Мы не знали, куда нас везут — в Воркуту, в Инту или в Каргопольлаг. Некоторые из моих старых и новых попутчиков уже бывали — кто в одном, кто в другом, а кто и во всех трех из этих лагерей. Все они утверждали, что Каргопольлаг — лучшее из этих мест. Хотя бы по климату — север, но все же не за полярным кругом.
В разговорах моих соседей о разных северных лагерях замелькало название столицы Каргопольлага — железнодорожной станции Ерцево. Я услышал это название впервые. Сразу же подумалось — авось, судьба приведет меня именно туда, в Каргопольлаг, в это самое Ерцево. К соображениям на тему, что лесоповал лучше, чем шахта, у меня прибавлялось еще одно. Мой отец, сосланный в 30-м году в Туруханский край, провел десять лет на берегу Енисея в поселке Ярцево. Тринадцати лет отроду я сумел, проделав самостоятельно непростой путь из Ленинграда в Туруханский край, навестить отца.

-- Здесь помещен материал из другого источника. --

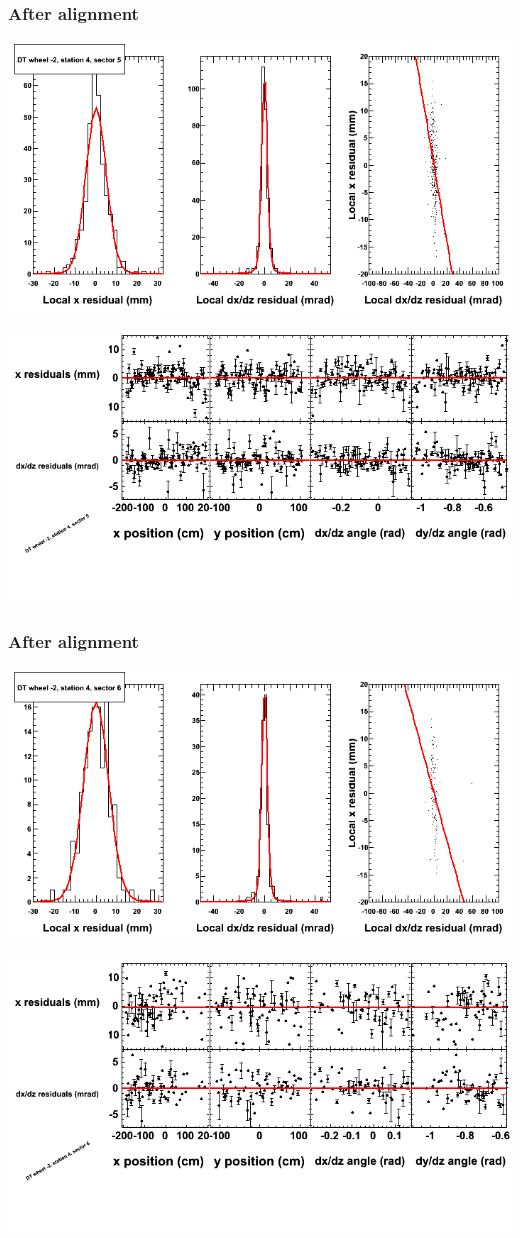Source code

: \documentclass[compress]{beamer}
\begin{document}
\begin{frame}
\frametitle{After alignment}
\includegraphics[width=0.7\linewidth]{NOV4_fitfunctions/MBwhAst4sec05_bellcurves.png}

\includegraphics[width=0.7\linewidth]{NOV4_fitfunctions/MBwhAst4sec05_polynomials.png}
\end{frame}

\begin{frame}
\frametitle{After alignment}
\includegraphics[width=0.7\linewidth]{NOV4_fitfunctions/MBwhAst4sec06_bellcurves.png}

\includegraphics[width=0.7\linewidth]{NOV4_fitfunctions/MBwhAst4sec06_polynomials.png}
\end{frame}
\end{document}
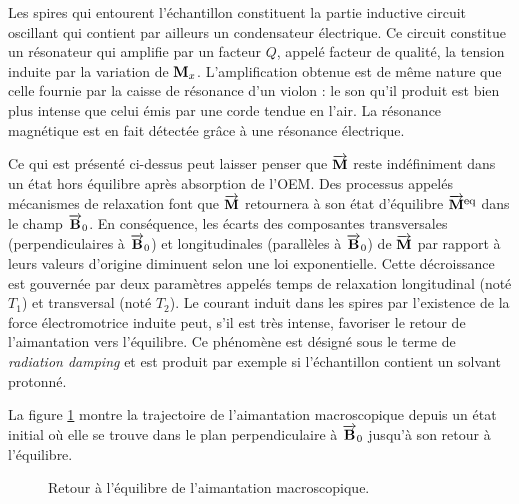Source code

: Les spires qui entourent l'échantillon constituent la partie inductive
circuit oscillant qui contient par ailleurs un condensateur électrique.
Ce circuit constitue un résonateur qui amplifie par un facteur $Q$, appelé
facteur de qualité, la tension induite par la variation de $\mathbf{M}_x$.
L'amplification obtenue est de même nature que celle fournie
par la caisse de résonance d'un violon : le son qu'il produit
est bien plus intense que celui émis par une corde tendue en l'air.
La résonance magnétique est en fait détectée grâce à une résonance électrique.

Ce qui est présenté ci-dessus peut laisser penser que $\overrightarrow{\mathbf{M}}$ reste
indéfiniment dans un état hors équilibre après absorption de l'OEM.
Des processus appelés mécanismes de relaxation font que $\overrightarrow{\mathbf{M}}$
retournera à son état d'équilibre $\overrightarrow{\mathbf{M}}^{\mbox{\footnotesize{eq}}}$ dans le champ $\overrightarrow{\mathbf{B}}_0$.
En conséquence, les écarts des composantes transversales
(perpendiculaires à $\overrightarrow{\mathbf{B}}_0$) et longitudinales
(parallèles à $\overrightarrow{\mathbf{B}}_0$) de $\overrightarrow{\mathbf{M}}$ par
rapport à leurs valeurs d'origine diminuent selon une loi exponentielle.
Cette décroissance est gouvernée par deux paramètres appelés temps de relaxation
longitudinal (noté $T_1$) et transversal (noté $T_2$).
Le courant induit dans les spires par l'existence de la force électromotrice
induite peut, s'il est très intense, favoriser le retour de l'aimantation
vers l'équilibre.
Ce phénomène est désigné sous le terme de \emph{radiation damping}
et est produit par exemple si l'échantillon contient un solvant protonné.

La figure \ref{fig:retour} montre la trajectoire de l'aimantation
macroscopique depuis un état initial où elle se trouve
dans le plan perpendiculaire à $\overrightarrow{\mathbf{B}}_0$
jusqu'à son retour à l'équilibre.

\begin{figure}[hbt]
\begin{center}
\end{center}
\caption{Retour à l'équilibre de l'aimantation macroscopique.}
\label{fig:retour}
\end{figure}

С той поры до нынешнего моего путешествия прошло без малого двадцать лет, и тогдашнее поселение — Ярцево — вспоминалось мне теперь как место, где жить было можно. В Енисее было полно стерляди и всякой другой рыбы. Словом, мне казалось, что будет очень даже здорово, если я окажусь именно в Ерцеве. Игра судьбы получится: отец сидел в Ярцеве, а я в Ерцеве. Может быть, и проживу так же благополучно свои десять лет в Ерцеве, как он свои десять в Ярцеве. И выйду затем на свободу, как вышел отец. Конечно, лагерь не ссылка. Но ведь я моложе и закаленнее отца. Когда он попал в ссылку, ему было уже сорок семь лет, а мне сейчас только тридцать. К тому же отец мой не воевал, а я прошел фронт. К тому же самый трудный и голодный фронт — Ленинградский.